Text by Lauriane Janssen
First European Patient Day in Amsterdam
The first European patient day was held in Amsterdam after the International Research Symposium we talked about in the previous MEN news flash. This patient day attracted mainly patients from The Netherlands and from Belgium/Flanders, but also some from further away such as UK, Ireland, Switzerland, Denmark, Finland and even… New-Zeeland ! This cultural mix led to extremely rich exchanges both on disease level and personal level.
In the morning, we heard several presentations by “big names” in the Marfan world, which were very well adapted to the patient level of understanding. First Dr. Dianna Milewicz from Houston, TX, US discussed genetic causes of thoracic aortic aneurysms. One of the main take home messages from her talk was that Marfan patients should avoid doing isometric exercises, which can be understood as avoiding all the exercises where you would do a “grumping” noise when doing is, such as weight lifting.
The next talk was by Dr. Denver Sallee from Atlanta, GA, US about cardiac treatment in children. He explained us, among other, the origin of the Z score, and why this Z>2 was considered as a limit based on statistical analysis of the general population.
Dr. Ronald A. Lacro from Boston, MA, US, came to talk about physical guidelines in Marfan Syndrome. He did confirm the necessity to avoid isometric exercises, and highlighted that, although too much exercise/strain is not good for Marfan patients, studies are now showing that some kind of exercise is very important for the aortic health, for example 10 000 steps a day for children.
The pregnancy aspect was discussed by Dr. Melissa Russo from Houston, TX, US. She reviewed the different methods to start a family and highlighted the necessity of talking to your doctors when you want to get pregnant, in order to evaluate if your medication is compatible with pregnancy and carefully follow your aorta during the pregnancy.

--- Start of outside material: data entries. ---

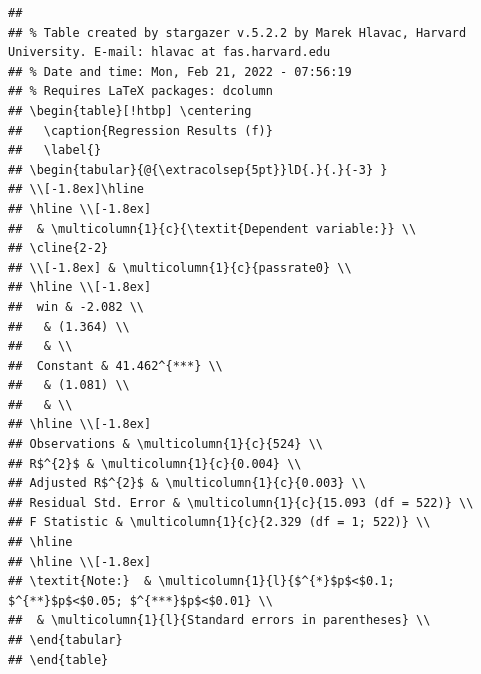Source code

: \documentclass[
  12pt,
  landscape]{article}
\begin{document}
\begin{verbatim}
## 
## % Table created by stargazer v.5.2.2 by Marek Hlavac, Harvard University. E-mail: hlavac at fas.harvard.edu
## % Date and time: Mon, Feb 21, 2022 - 07:56:19
## % Requires LaTeX packages: dcolumn 
## \begin{table}[!htbp] \centering 
##   \caption{Regression Results (f)} 
##   \label{} 
## \begin{tabular}{@{\extracolsep{5pt}}lD{.}{.}{-3} } 
## \\[-1.8ex]\hline 
## \hline \\[-1.8ex] 
##  & \multicolumn{1}{c}{\textit{Dependent variable:}} \\ 
## \cline{2-2} 
## \\[-1.8ex] & \multicolumn{1}{c}{passrate0} \\ 
## \hline \\[-1.8ex] 
##  win & -2.082 \\ 
##   & (1.364) \\ 
##   & \\ 
##  Constant & 41.462^{***} \\ 
##   & (1.081) \\ 
##   & \\ 
## \hline \\[-1.8ex] 
## Observations & \multicolumn{1}{c}{524} \\ 
## R$^{2}$ & \multicolumn{1}{c}{0.004} \\ 
## Adjusted R$^{2}$ & \multicolumn{1}{c}{0.003} \\ 
## Residual Std. Error & \multicolumn{1}{c}{15.093 (df = 522)} \\ 
## F Statistic & \multicolumn{1}{c}{2.329 (df = 1; 522)} \\ 
## \hline 
## \hline \\[-1.8ex] 
## \textit{Note:}  & \multicolumn{1}{l}{$^{*}$p$<$0.1; $^{**}$p$<$0.05; $^{***}$p$<$0.01} \\ 
##  & \multicolumn{1}{l}{Standard errors in parentheses} \\ 
## \end{tabular} 
## \end{table}
\end{verbatim}
\end{document}
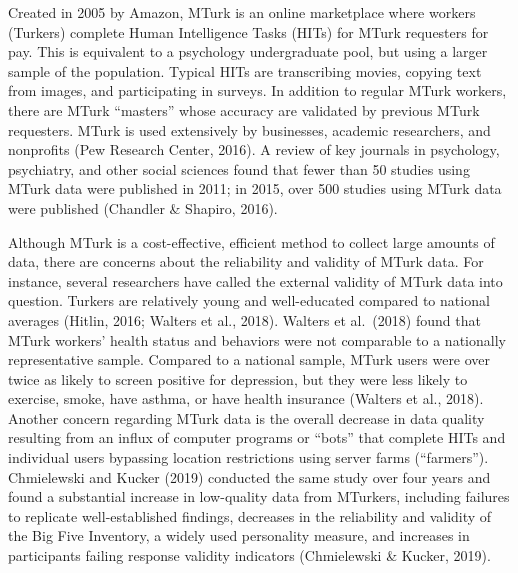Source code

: \documentclass[
  11pt,
]{book}
\begin{document}
Created in 2005 by Amazon, MTurk is an online marketplace where workers (Turkers) complete Human Intelligence Tasks (HITs) for MTurk requesters for pay. This is equivalent to a psychology undergraduate pool, but using a larger sample of the population. Typical HITs are transcribing movies, copying text from images, and participating in surveys. In addition to regular MTurk workers, there are MTurk ``masters'' whose accuracy are validated by previous MTurk requesters. MTurk is used extensively by businesses, academic researchers, and nonprofits (Pew Research Center, 2016). A review of key journals in psychology, psychiatry, and other social sciences found that fewer than 50 studies using MTurk data were published in 2011; in 2015, over 500 studies using MTurk data were published (Chandler \& Shapiro, 2016).

Although MTurk is a cost-effective, efficient method to collect large amounts of data, there are concerns about the reliability and validity of MTurk data. For instance, several researchers have called the external validity of MTurk data into question. Turkers are relatively young and well-educated compared to national averages (Hitlin, 2016; Walters et al., 2018). Walters et al.~(2018) found that MTurk workers' health status and behaviors were not comparable to a nationally representative sample. Compared to a national sample, MTurk users were over twice as likely to screen positive for depression, but they were less likely to exercise, smoke, have asthma, or have health insurance (Walters et al., 2018). Another concern regarding MTurk data is the overall decrease in data quality resulting from an influx of computer programs or ``bots'' that complete HITs and individual users bypassing location restrictions using server farms (``farmers''). Chmielewski and Kucker (2019) conducted the same study over four years and found a substantial increase in low-quality data from MTurkers, including failures to replicate well-established findings, decreases in the reliability and validity of the Big Five Inventory, a widely used personality measure, and increases in participants failing response validity indicators (Chmielewski \& Kucker, 2019).
\end{document}
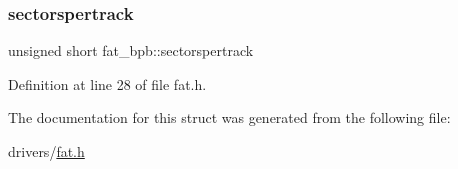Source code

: \subsubsection{\texorpdfstring{sectorspertrack}{sectorspertrack}}
{\footnotesize\ttfamily unsigned short fat\+\_\+bpb\+::sectorspertrack}



Definition at line 28 of file fat.\+h.



The documentation for this struct was generated from the following file\+:\begin{DoxyCompactItemize}
\item 
drivers/\hyperlink{fat_8h}{fat.\+h}\end{DoxyCompactItemize}
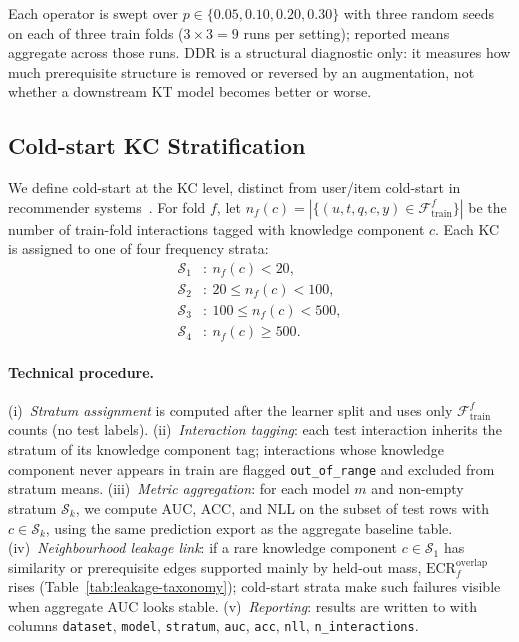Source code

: \documentclass[runningheads]{llncs}
\newcommand{\KC}{knowledge component}
\newcommand{\DDR}{\textsc{DDR}}
\begin{document}
Each operator is swept over $p\in\{0.05,0.10,0.20,0.30\}$ with three
random seeds on each of three train folds ($3\times 3=9$ runs per
setting); reported means aggregate across those runs. \DDR{} is a structural diagnostic only: it measures how
much prerequisite structure is removed or reversed by an augmentation,
not whether a downstream KT model becomes better or worse.
\subsection{Cold-start KC Stratification}
\label{sec:cold-start}
We define cold-start at the KC level, distinct from user/item
cold-start in recommender systems~\cite{schein2002coldstart}. For fold
$f$, let $n_f(c)=|\{(u,t,q,c,y)\in\mathcal{F}_{\text{train}}^f\}|$ be
the number of train-fold interactions tagged with \KC{} $c$. Each KC
is assigned to one of four frequency strata:
\[
\begin{aligned}
\mathcal{S}_1&:\ n_f(c)<20,\\
\mathcal{S}_2&:\ 20\le n_f(c)<100,\\
\mathcal{S}_3&:\ 100\le n_f(c)<500,\\
\mathcal{S}_4&:\ n_f(c)\ge 500.
\end{aligned}
\]
\paragraph{Technical procedure.}
(i)~\emph{Stratum assignment} is computed after the learner split and
uses only $\mathcal{F}_{\text{train}}^f$ counts (no test labels).
(ii)~\emph{Interaction tagging}: each test interaction inherits the
stratum of its \KC{} tag; interactions whose \KC{} never appears in train
are flagged \texttt{out\_of\_range} and excluded from stratum means.
(iii)~\emph{Metric aggregation}: for each model $m$ and non-empty stratum
$\mathcal{S}_k$, we compute AUC, ACC, and NLL on the subset of test
rows with $c\in\mathcal{S}_k$, using the same prediction export as the
aggregate baseline table.
(iv)~\emph{Neighbourhood leakage link}: if a rare \KC{} $c\in\mathcal{S}_1$
has similarity or prerequisite edges supported mainly by held-out mass,
$\mathrm{ECR}^{\mathrm{overlap}}_f$ rises (Table~\ref{tab:leakage-taxonomy});
cold-start strata make such failures visible when aggregate AUC looks stable.
(v)~\emph{Reporting}: results are written to
 with columns
\texttt{dataset}, \texttt{model}, \texttt{stratum}, \texttt{auc},
\texttt{acc}, \texttt{nll}, \texttt{n\_interactions}.
\end{document}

Dr. Julie De Backer from Belgium talked about the cardiological follow up of adults with Marfans. She emphasized that, nowadays, thanks to regular follow up and prophylactic surgery (before dissection) Marfan patients have a highly reduced the risk of death by aortic problems. She did also talk about the need of “some kind” of physical activity, like walking, to improve aortic health.
These presentations were followed by a lunch were doctors and patients talked together freely. This lunch time was very beneficial both from the doctors and the patients point of view.
The afternoon was divided into two sets of parallel workshops about:
- Pain management (without drugs)
- The Marfan eye
- Family planning
- Growing old with Marfan
- Improving the quality of life.
All these workshops were interactive group discussions involving a lot of laughing on all subjects. It is quite nice to see how Marfan people always find a way to interact with each other and create instant connections.